11. These sentiments were echoed by the views of Denham J. (as she then was) in delivering the judgment of the Supreme Court where she said:
      “19. The question which arises for determination is whether the acts alleged on the warrant show a link with the requested person. It is not necessary to show a prima facie case. It is not necessary to show a “strong” case. The issue of guilt or innocence is for the jury in the requesting state.

      20. This case is one of circumstantial evidence. There is no reason why an accusation of a crime based upon circumstantial evidence could not be the basis for a European arrest warrant. It is necessary to look at the facts alleged in each warrant.”

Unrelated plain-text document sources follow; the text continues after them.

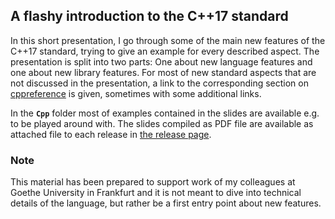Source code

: ## A flashy introduction to the C++17 standard

In this short presentation, I go through some of the main new features of the C++17 standard, trying to give an example for every described aspect.
The presentation is split into two parts: One about new language features and one about new library features.
For most of new standard aspects that are not discussed in the presentation, a link to the corresponding section on [cppreference](https://en.cppreference.com/w/) is given, sometimes with some additional links.

In the **`Cpp`** folder most of examples contained in the slides are available e.g. to be played around with.
The slides compiled as PDF file are available as attached file to each release in [the release page](https://github.com/AxelKrypton/Cpp17-flashy-introduction/releases).

### Note

This material has been prepared to support work of my colleagues at Goethe University in Frankfurt and it is not meant to dive into technical details of the language, but rather be a first entry point about new features.
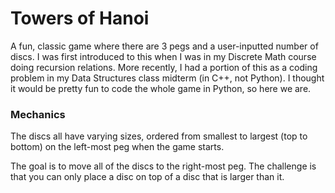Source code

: # Towers of Hanoi
A fun, classic game where there are 3 pegs and a user-inputted number of discs. I was first introduced to this when I was in my Discrete Math course doing recursion relations. 
More recently, I had a portion of this as a coding problem in my Data Structures class midterm (in C++, not Python). I thought it would be pretty fun to code the whole game in Python, so here we are.

### Mechanics
The discs all have varying sizes, ordered from smallest to largest (top to bottom) on the left-most peg when the game starts.

The goal is to move all of the discs to the right-most peg. The challenge is that you can only place a disc on top of a disc that is larger than it.

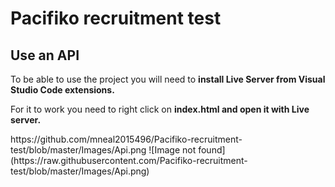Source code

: <h1>Pacifiko recruitment test</h1>
<h2>Use an API</h2>
<p>To be able to use the project you will need to  <strong>install Live Server from Visual Studio Code extensions.</strong></p>
<p>For it to work you need to right click on <strong>index.html and open it with Live server.</strong></p>
https://github.com/mneal2015496/Pacifiko-recruitment-test/blob/master/Images/Api.png
![Image not found]
(https://raw.githubusercontent.com/Pacifiko-recruitment-test/blob/master/Images/Api.png)
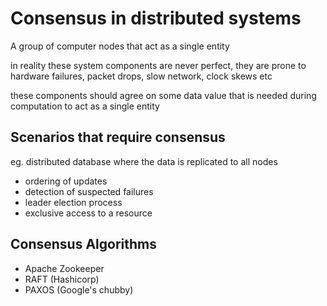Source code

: # Consensus in distributed systems
A group of computer nodes that act as a single entity

in reality these system components are never perfect, they are prone to hardware failures, packet drops, slow network, clock skews etc

these components should agree on some data value that is needed during computation to act as a single entity

## Scenarios that require consensus
eg. distributed database where the data is replicated to all nodes 
- ordering of updates
- detection of suspected failures 
- leader election process
- exclusive access to a resource


## Consensus Algorithms
- Apache Zookeeper
- RAFT (Hashicorp)
- PAXOS (Google's chubby)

12. I am therefore satisfied that in respect of the three offences alleged, sufficient links to the respondent has been demonstrated and further, that the offences with which she is charged can correspond to offences under the law of the State thus satisfying the requirements of s. 38. The evidence further established that there are no proceedings in the State pending or being considered against the respondent for an offence and thus the s. 42 prohibition on surrender does not arise.

Excessive Delay
13. The EAW expressly refers to the fact that the respondent absconded while on bail and whilst the respondent complains of delay in execution of the warrant in his affidavit, he offers no evidence in relation to this allegation in the warrant. Counsel for the respondent in argument did not seek to place emphasis on this point and rightly so in my view as there is absolutely no evidence put forward by the respondent that he has been prejudiced in any way by the delay. Although he says he was a juvenile at the material time, he does not explain why this does or could result in prejudice to him. Accordingly, this complaint is not made out.

The Surrender Would be Disproportionate
14. Other than vague statements of breach of his rights in the notice of objection, unsupported by anything in his affidavit, the respondent puts forward no basis for the allegation of disproportionality and accordingly it cannot be sustained.

Abuse of Process
15. This point was neither explained or pursued in argument and thus has no basis.

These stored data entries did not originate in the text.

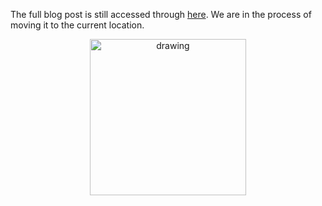 The full blog post is still accessed through [here](https://www.1onepsilon.com/single-post/2018/05/11/May-2018-Editors-Picks). We are in the process of moving it to the current location.

<center>
 <img class = "blog-inline-image" src="https://es-app.com/assets/jdvza3.jpg" alt="drawing" width="250px"/>
</center> 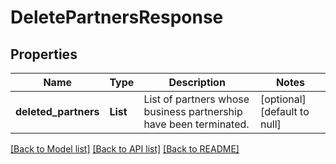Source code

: # DeletePartnersResponse
## Properties

| Name | Type | Description | Notes |
|------------ | ------------- | ------------- | -------------|
| **deleted\_partners** | **List** | List of partners whose business partnership have been terminated. | [optional] [default to null] |

[[Back to Model list]](../README.md#documentation-for-models) [[Back to API list]](../README.md#documentation-for-api-endpoints) [[Back to README]](../README.md)

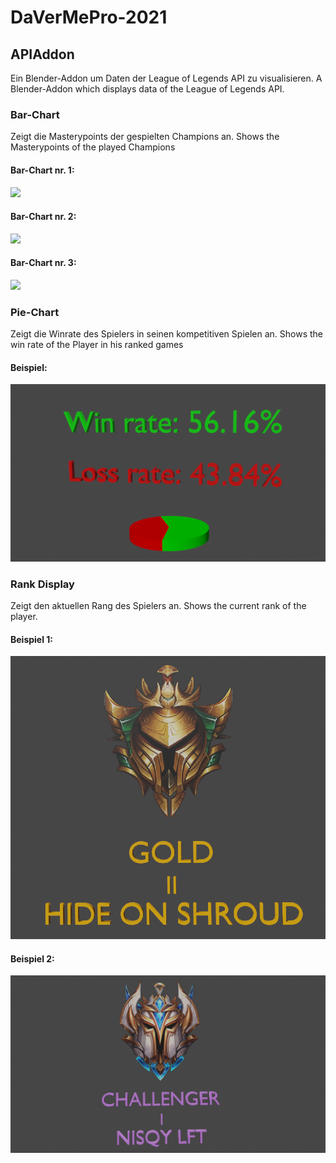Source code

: # DaVerMePro-2021

## APIAddon
Ein Blender-Addon um Daten der League of Legends API zu visualisieren.
A Blender-Addon which displays data of the League of Legends API. 

### Bar-Chart
Zeigt die Masterypoints der gespielten Champions an. 
Shows the Masterypoints of the played Champions

#### Bar-Chart nr. 1:
<img src="https://github.com/meixshp/DaVerMePro-2021/blob/main/Pictures/BarChart1.png">

#### Bar-Chart nr. 2:
<img src="https://github.com/meixshp/DaVerMePro-2021/blob/main/Pictures/BarChart2.png">

#### Bar-Chart nr. 3:
<img src="https://github.com/meixshp/DaVerMePro-2021/blob/main/Pictures/BarChart3.png">

### Pie-Chart
Zeigt die Winrate des Spielers in seinen kompetitiven Spielen an. 
Shows the win rate of the Player in his ranked games

#### Beispiel:
<img src="https://github.com/meixshp/DaVerMePro-2021/blob/main/Pictures/Pie-chart.png">

### Rank Display
Zeigt den aktuellen Rang des Spielers an. 
Shows the current rank of the player. 

#### Beispiel 1:
<img src="https://github.com/meixshp/DaVerMePro-2021/blob/main/Pictures/Display-Rank.png">

#### Beispiel 2:
<img src="https://github.com/meixshp/DaVerMePro-2021/blob/main/Pictures/Display-Rank1.png">

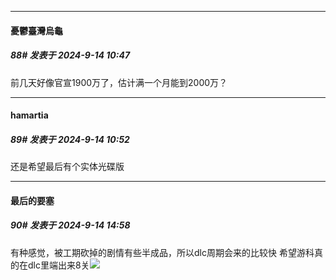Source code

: ﻿
*****

####  憂鬱臺灣烏龜  
##### 88#       发表于 2024-9-14 10:47

前几天好像官宣1900万了，估计满一个月能到2000万？


*****

####  hamartia  
##### 89#       发表于 2024-9-14 10:52

还是希望最后有个实体光碟版


*****

####  最后的要塞  
##### 90#       发表于 2024-9-14 14:58

有种感觉，被工期砍掉的剧情有些半成品，所以dlc周期会来的比较快
希望游科真的在dlc里端出来8关<img src="https://static.saraba1st.com/image/smiley/face2017/032.png" referrerpolicy="no-referrer">


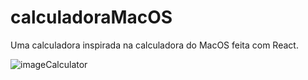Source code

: # calculadoraMacOS
Uma calculadora inspirada na calculadora do MacOS feita com React.

![imageCalculator](https://user-images.githubusercontent.com/103154632/218103802-a289458c-3030-4510-89ca-08cffd791781.png)
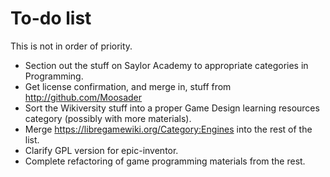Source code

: # To-do list #

This is not in order of priority.

* Section out the stuff on Saylor Academy to appropriate categories in Programming.
* Get license confirmation, and merge in, stuff from http://github.com/Moosader
* Sort the Wikiversity stuff into a proper Game Design learning resources category (possibly with more materials).
* Merge https://libregamewiki.org/Category:Engines into the rest of the list.
* Clarify GPL version for epic-inventor.
* Complete refactoring of game programming materials from the rest.

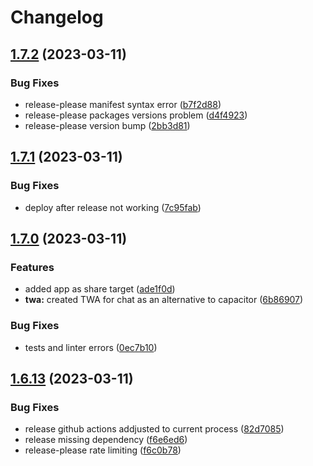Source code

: # Changelog

## [1.7.2](https://github.com/codecat-io/chat/compare/v1.7.1...v1.7.2) (2023-03-11)


### Bug Fixes

* release-please manifest syntax error ([b7f2d88](https://github.com/codecat-io/chat/commit/b7f2d88e7fae2ae6f5ebe4cae096e69a4793f132))
* release-please packages versions problem ([d4f4923](https://github.com/codecat-io/chat/commit/d4f4923d576d7777ff08bdc43c628aecc4a0d33f))
* release-please version bump ([2bb3d81](https://github.com/codecat-io/chat/commit/2bb3d81f9c1d93ef705eb0d2845b44f7d2dd14ad))

## [1.7.1](https://github.com/codecat-io/chat/compare/v1.7.0...v1.7.1) (2023-03-11)


### Bug Fixes

* deploy after release not working ([7c95fab](https://github.com/codecat-io/chat/commit/7c95faba86b6dd07852096936fb12fbbe99c7379))

## [1.7.0](https://github.com/codecat-io/chat/compare/v1.6.13...v1.7.0) (2023-03-11)


### Features

* added app as share target ([ade1f0d](https://github.com/codecat-io/chat/commit/ade1f0d8f243d9709acf036b6238bbb1db794a87))
* **twa:** created TWA for chat as an alternative to capacitor ([6b86907](https://github.com/codecat-io/chat/commit/6b86907bdf14f3099085e96e6ebf7c2a8fb45cad))


### Bug Fixes

* tests and linter errors ([0ec7b10](https://github.com/codecat-io/chat/commit/0ec7b10af2c5bd2c1551311a15970b5ffc7c4649))

## [1.6.13](https://github.com/codecat-io/chat/compare/v1.6.12...v1.6.13) (2023-03-11)


### Bug Fixes

* release github actions addjusted to current process ([82d7085](https://github.com/codecat-io/chat/commit/82d7085927454916e27e22e065ff615ee525ec9d))
* release missing dependency ([f6e6ed6](https://github.com/codecat-io/chat/commit/f6e6ed6a48547b7997952ba8cb023163702cfc3b))
* release-please rate limiting ([f6c0b78](https://github.com/codecat-io/chat/commit/f6c0b780a7dc3513cf1158600ec47d66ef49fd20))
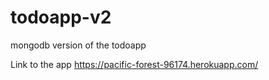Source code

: # todoapp-v2
mongodb version of the todoapp

Link to the app
https://pacific-forest-96174.herokuapp.com/
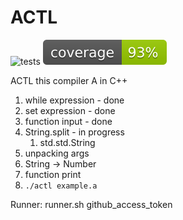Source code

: # ACTL

![tests](https://github.com/askurandrio/ACTL/actions/workflows/build.yml/badge.svg)
![coverage](https://raw.githubusercontent.com/askurandrio/ACTL/master/coverage.svg)

ACTL this compiler A in C++

1. while expression - done
2. set expression - done
3. function input - done
4. String.split - in progress
    1. std.std.String
5. unpacking args
6. String -> Number
7. function print
8. `./actl example.a`


Runner: runner.sh github_access_token
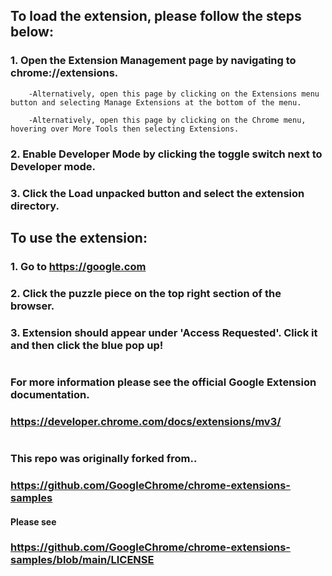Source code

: ## To load the extension, please follow the steps below:
### 1. Open the Extension Management page by navigating to chrome://extensions.
        -Alternatively, open this page by clicking on the Extensions menu button and selecting Manage Extensions at the bottom of the menu.

        -Alternatively, open this page by clicking on the Chrome menu, hovering over More Tools then selecting Extensions.

### 2. Enable Developer Mode by clicking the toggle switch next to Developer mode.

### 3. Click the Load unpacked button and select the extension directory.




## To use the extension:
### 1. Go to https://google.com

### 2. Click the puzzle piece on the top right section of the browser.

### 3. Extension should appear under 'Access Requested'. Click it and then click the blue pop up!



#
### For more information please see the official Google Extension documentation.
### https://developer.chrome.com/docs/extensions/mv3/



#
### This repo was originally forked from..
### https://github.com/GoogleChrome/chrome-extensions-samples

#### Please see
### https://github.com/GoogleChrome/chrome-extensions-samples/blob/main/LICENSE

16. I am therefore satisfied that none of the points of objection raised by the respondent have any merit.

S.42 of the Act
17. By letter of the 14th August, 2015, the DPP has confirmed that there is no prosecution either being considered or pending in this jurisdiction in relation to any of the matters the subject of the EAW and I am therefore satisfied that there is no bar to the respondent’s surrender under s. 42.

18. I will accordingly order the respondent’s surrender pursuant to the EAW.